Wednesday, April 14, 2010

The Glossy Image of Rwanda



14 April 2010

The week of mourning has ended. 16 years after the atrocities of 1994, the Rwandan experience of the genocide and its remembrance is all the more poignant, saddening, and in my mind, singularly memorialized. At least within the Rwandan context, and as far as I’ve seen in the international realm of memory (which mainly consists of a few made for TV movies) there is no room for historic pluralism. The story of the Rwandan genocide is the story of “the genocide against the Tutsis.” This telling of the story leaves no room for the other events that have, in fact, led to much more pertinent, lasting, and, above all, current international crises such as that in the DRC and the mass amounts of internally displaced people and refugees. These events, however, are left out of the national memory as they deviate from the politically and socially useful state-sanctioned memory promoted by the Kagame administration.

Being in Kigali for the week of mourning was an eerie experience. The experience of living in Kigali is in general an eerie one- the all-too-well-kempt gardens at the imperious Ministry of Defense, the freshly mown grass and well-shaped shrubbery that line the boulevards (the ones that people get fined for walking on), it’s all far too… perfect. The lawfully enforced week of mourning is in my experience a week of unified obedience to the government’s version of history- fines for loud music, restaurants close early, people displaying a general air of sadness and grief (and expecting even expatriates to exhibit the same). It seems, in fact, that the process of grieving has been universalized. Control of the press is control of the people, and free speech and freedom of the press have never been Rwanda’s strong suit, especially when it comes to the genocide.

This weekend I visited one of the first, and perhaps one of the most blunt, genocide memorials. Located in the southern province near Butare, Murambi Genocide Memorial is in the most beautiful area of the country. During the genocide in late June, this area served as Zone Turquoise for the French Operation Turquoise. To the international community, Operation Turquoise was sold as a way to stop the killing, to end the genocide. In reality, Operation Turquoise was a green zone for high-level Hutu orchestrators of the genocide to escape to neighboring countries, and effectively evade justice. Even though the French had secured the southwest region, acts of genocide continued to take place within Zone Turquoise. The only protection given by the French military was that given to the Rwandan government responsible for the failure of the Arusha Accords and the perpetration of state-sanctioned genocide. The school in Murambi was a Tutsi stronghold, with over 50,000 unarmed civilians living within the compound. From the compound you can see the rolling hills of Rwanda, some terraced with cassava and maize, others covered with banana trees that sway lackadaisically in the cool April breeze. It was there that 50,000 people were isolated without food or water for weeks on end and subsequently slaughtered. Mass graves spot the campus.

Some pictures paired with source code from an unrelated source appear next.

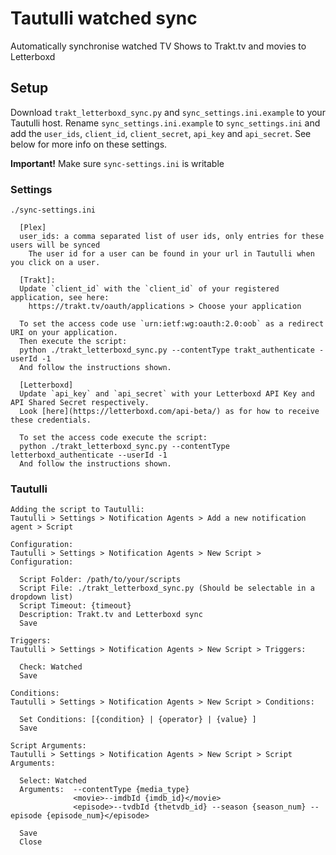 # Tautulli watched sync
Automatically synchronise watched TV Shows to Trakt.tv and movies to Letterboxd

## Setup
Download `trakt_letterboxd_sync.py` and `sync_settings.ini.example` to your Tautulli host.
Rename `sync_settings.ini.example` to `sync_settings.ini` and add the `user_ids`, `client_id`, `client_secret`, `api_key` and `api_secret`. See below for more info on these settings.

**Important!** Make sure `sync-settings.ini` is writable

### Settings
`./sync-settings.ini`

```
  [Plex]
  user_ids: a comma separated list of user ids, only entries for these users will be synced
    The user id for a user can be found in your url in Tautulli when you click on a user.
  
  [Trakt]:
  Update `client_id` with the `client_id` of your registered application, see here:
    https://trakt.tv/oauth/applications > Choose your application

  To set the access code use `urn:ietf:wg:oauth:2.0:oob` as a redirect URI on your application.
  Then execute the script:
  python ./trakt_letterboxd_sync.py --contentType trakt_authenticate -userId -1
  And follow the instructions shown.

  [Letterboxd]
  Update `api_key` and `api_secret` with your Letterboxd API Key and API Shared Secret respectively.
  Look [here](https://letterboxd.com/api-beta/) as for how to receive these credentials.

  To set the access code execute the script:
  python ./trakt_letterboxd_sync.py --contentType letterboxd_authenticate --userId -1
  And follow the instructions shown.
```

### Tautulli
```
Adding the script to Tautulli:
Tautulli > Settings > Notification Agents > Add a new notification agent > Script

Configuration:
Tautulli > Settings > Notification Agents > New Script > Configuration:

  Script Folder: /path/to/your/scripts
  Script File: ./trakt_letterboxd_sync.py (Should be selectable in a dropdown list)
  Script Timeout: {timeout}
  Description: Trakt.tv and Letterboxd sync
  Save

Triggers:
Tautulli > Settings > Notification Agents > New Script > Triggers:
  
  Check: Watched
  Save
  
Conditions:
Tautulli > Settings > Notification Agents > New Script > Conditions:
  
  Set Conditions: [{condition} | {operator} | {value} ]
  Save
  
Script Arguments:
Tautulli > Settings > Notification Agents > New Script > Script Arguments:
  
  Select: Watched
  Arguments:  --contentType {media_type}
              <movie>--imdbId {imdb_id}</movie>
              <episode>--tvdbId {thetvdb_id} --season {season_num} --episode {episode_num}</episode>

  Save
  Close
```
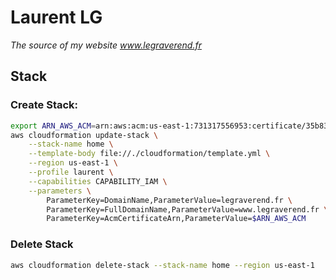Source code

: #  Laurent LG

_The source of my website www.legraverend.fr_

## Stack

### Create Stack:

```bash
export ARN_AWS_ACM=arn:aws:acm:us-east-1:731317556953:certificate/35b8308f-dc2c-405d-86ed-16b9850d6188
aws cloudformation update-stack \
    --stack-name home \
    --template-body file://./cloudformation/template.yml \
    --region us-east-1 \
    --profile laurent \
    --capabilities CAPABILITY_IAM \
    --parameters \
        ParameterKey=DomainName,ParameterValue=legraverend.fr \
        ParameterKey=FullDomainName,ParameterValue=www.legraverend.fr \
        ParameterKey=AcmCertificateArn,ParameterValue=$ARN_AWS_ACM
```

### Delete Stack

```bash
aws cloudformation delete-stack --stack-name home --region us-east-1
```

In 1995, one of these mass graves was dug up in an attempt to bring justice to the dead. Apparently, the means by which they had been buried actually worked to preserve the bodies. Therefore, instead of reburying the victims of such an atrocity, survivors and the creators of this memorial decided to go another direction. Now, when you visit Murambi, you walk through room after room after building after building full of the 850 chemically preserved bodies of the victims. Covered in white, lime-like preservative, the rotted flesh resulting from 16 years of decomposition fills the compound air with a thick stench of death. In each room, several tables display the horrors of genocide in a similarly horrific manner. Because the skin is still intact, along with some bits of hair and teeth, you can almost discern the facial expressions of these victims. The bodies are mangled and flattened from the months they spent thrown into a mass grave. Arms cover faces, as if shielding their eyes from imminent death. One room contained only children, their smalls bodies placed into rows. The body of an infant laid by itself on a table in the middle of the room next to a vase filled with wilting flowers. Broken skulls and machete wounds were blatantly apparent. There's something universal about the human experience that promotes a respect for the dead. That this memorial would find it necessary to be so blunt poses many questions about propriety, decency, and human justice. It is often difficult to understand the genocide, and it is even more difficult to empathize with the grief experienced by its victims. In my opinion, this memorial crosses the line of decency and moves into the realm of aggressive memory, memory that gains some sort of cryptic retribution on those who attempt to turn away from attrocity. But, then again, who am I to judge the ways in which the survivors relate their experience?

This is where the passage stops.